- Opening Delimiter -

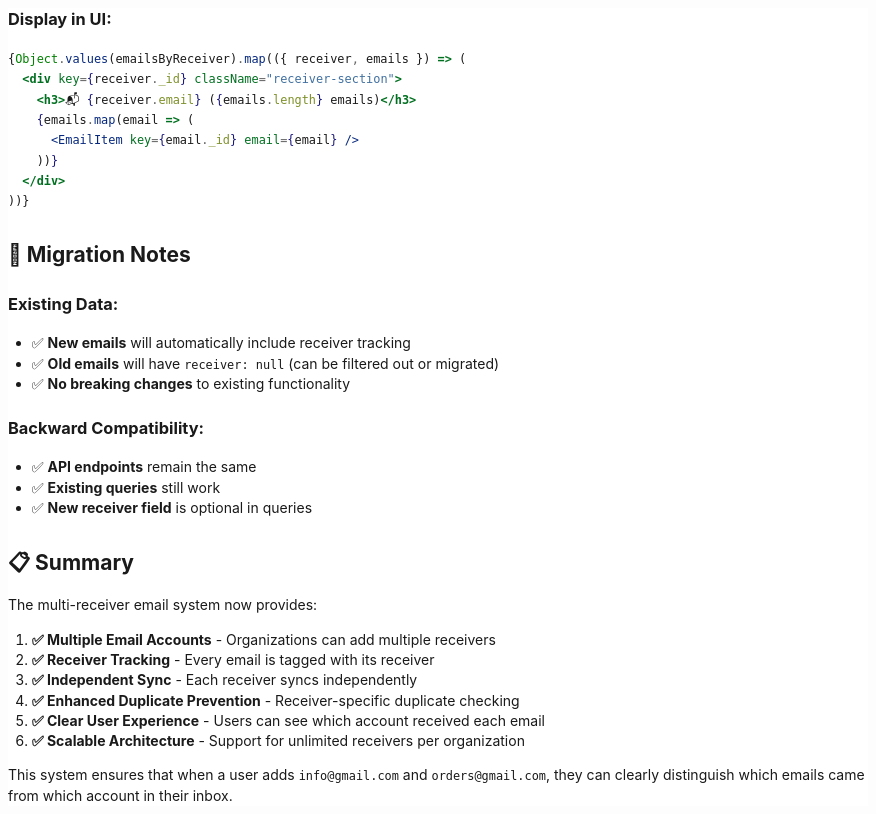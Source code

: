 ### **Display in UI:**
```jsx
{Object.values(emailsByReceiver).map(({ receiver, emails }) => (
  <div key={receiver._id} className="receiver-section">
    <h3>📬 {receiver.email} ({emails.length} emails)</h3>
    {emails.map(email => (
      <EmailItem key={email._id} email={email} />
    ))}
  </div>
))}
```

## 🔄 Migration Notes

### **Existing Data:**
- ✅ **New emails** will automatically include receiver tracking
- ✅ **Old emails** will have `receiver: null` (can be filtered out or migrated)
- ✅ **No breaking changes** to existing functionality

### **Backward Compatibility:**
- ✅ **API endpoints** remain the same
- ✅ **Existing queries** still work
- ✅ **New receiver field** is optional in queries

## 📋 Summary

The multi-receiver email system now provides:

1. **✅ Multiple Email Accounts** - Organizations can add multiple receivers
2. **✅ Receiver Tracking** - Every email is tagged with its receiver
3. **✅ Independent Sync** - Each receiver syncs independently
4. **✅ Enhanced Duplicate Prevention** - Receiver-specific duplicate checking
5. **✅ Clear User Experience** - Users can see which account received each email
6. **✅ Scalable Architecture** - Support for unlimited receivers per organization

This system ensures that when a user adds `info@gmail.com` and `orders@gmail.com`, they can clearly distinguish which emails came from which account in their inbox.
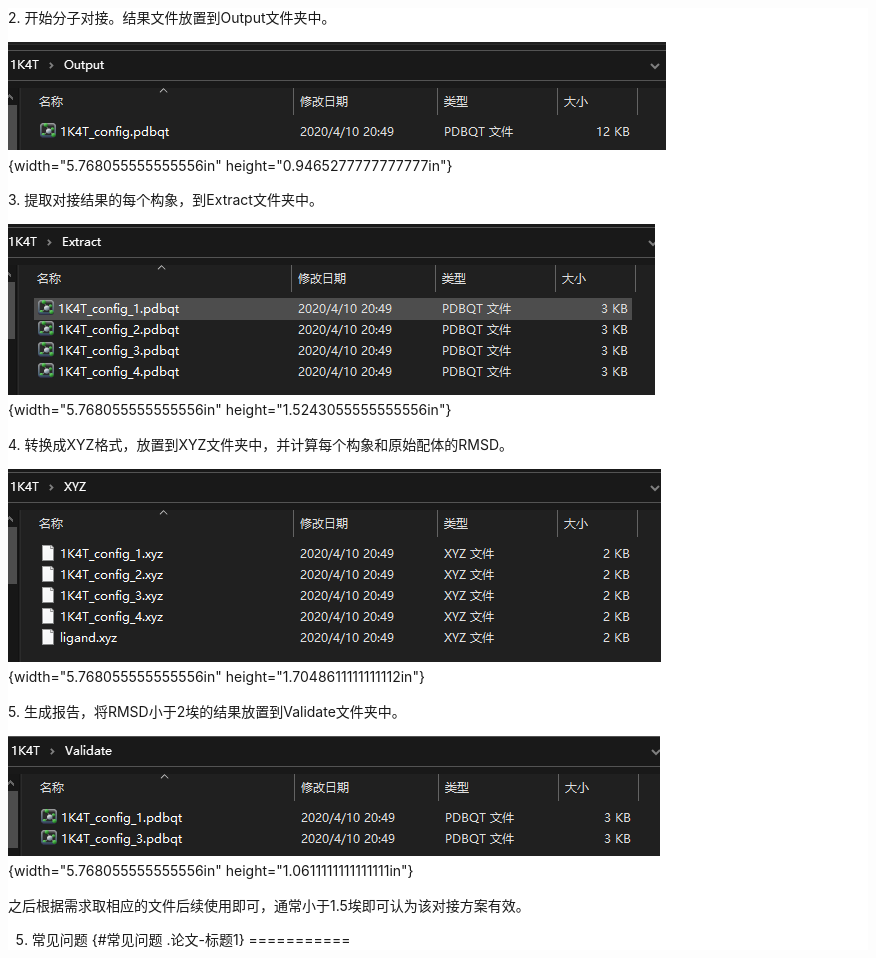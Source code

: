 2\. 开始分子对接。结果文件放置到Output文件夹中。

![](./media/image102.png){width="5.768055555555556in"
height="0.9465277777777777in"}

3\. 提取对接结果的每个构象，到Extract文件夹中。

![](./media/image103.png){width="5.768055555555556in"
height="1.5243055555555556in"}

4\. 转换成XYZ格式，放置到XYZ文件夹中，并计算每个构象和原始配体的RMSD。

![](./media/image104.png){width="5.768055555555556in"
height="1.7048611111111112in"}

5\. 生成报告，将RMSD小于2埃的结果放置到Validate文件夹中。

![](./media/image105.png){width="5.768055555555556in"
height="1.0611111111111111in"}

之后根据需求取相应的文件后续使用即可，通常小于1.5埃即可认为该对接方案有效。

5. 常见问题 {#常见问题 .论文-标题1}
===========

- Closing Delimiter -

= Work instruction =
Leaving out all pictures, transcribe the listing exactly.

= Result of this task =
Source code

: ### **Display in UI:**
```jsx
{Object.values(emailsByReceiver).map(({ receiver, emails }) => (
  <div key={receiver._id} className="receiver-section">
    <h3>📬 {receiver.email} ({emails.length} emails)</h3>
    {emails.map(email => (
      <EmailItem key={email._id} email={email} />
    ))}
  </div>
))}
```

## 🔄 Migration Notes

### **Existing Data:**
- ✅ **New emails** will automatically include receiver tracking
- ✅ **Old emails** will have `receiver: null` (can be filtered out or migrated)
- ✅ **No breaking changes** to existing functionality

### **Backward Compatibility:**
- ✅ **API endpoints** remain the same
- ✅ **Existing queries** still work
- ✅ **New receiver field** is optional in queries

## 📋 Summary

The multi-receiver email system now provides:

1. **✅ Multiple Email Accounts** - Organizations can add multiple receivers
2. **✅ Receiver Tracking** - Every email is tagged with its receiver
3. **✅ Independent Sync** - Each receiver syncs independently
4. **✅ Enhanced Duplicate Prevention** - Receiver-specific duplicate checking
5. **✅ Clear User Experience** - Users can see which account received each email
6. **✅ Scalable Architecture** - Support for unlimited receivers per organization

This system ensures that when a user adds `info@gmail.com` and `orders@gmail.com`, they can clearly distinguish which emails came from which account in their inbox.
Source code

: 2\. 开始分子对接。结果文件放置到Output文件夹中。

![](./media/image102.png){width="5.768055555555556in"
height="0.9465277777777777in"}

3\. 提取对接结果的每个构象，到Extract文件夹中。

![](./media/image103.png){width="5.768055555555556in"
height="1.5243055555555556in"}

4\. 转换成XYZ格式，放置到XYZ文件夹中，并计算每个构象和原始配体的RMSD。

![](./media/image104.png){width="5.768055555555556in"
height="1.7048611111111112in"}

5\. 生成报告，将RMSD小于2埃的结果放置到Validate文件夹中。

![](./media/image105.png){width="5.768055555555556in"
height="1.0611111111111111in"}

之后根据需求取相应的文件后续使用即可，通常小于1.5埃即可认为该对接方案有效。

5. 常见问题 {#常见问题 .论文-标题1}
===========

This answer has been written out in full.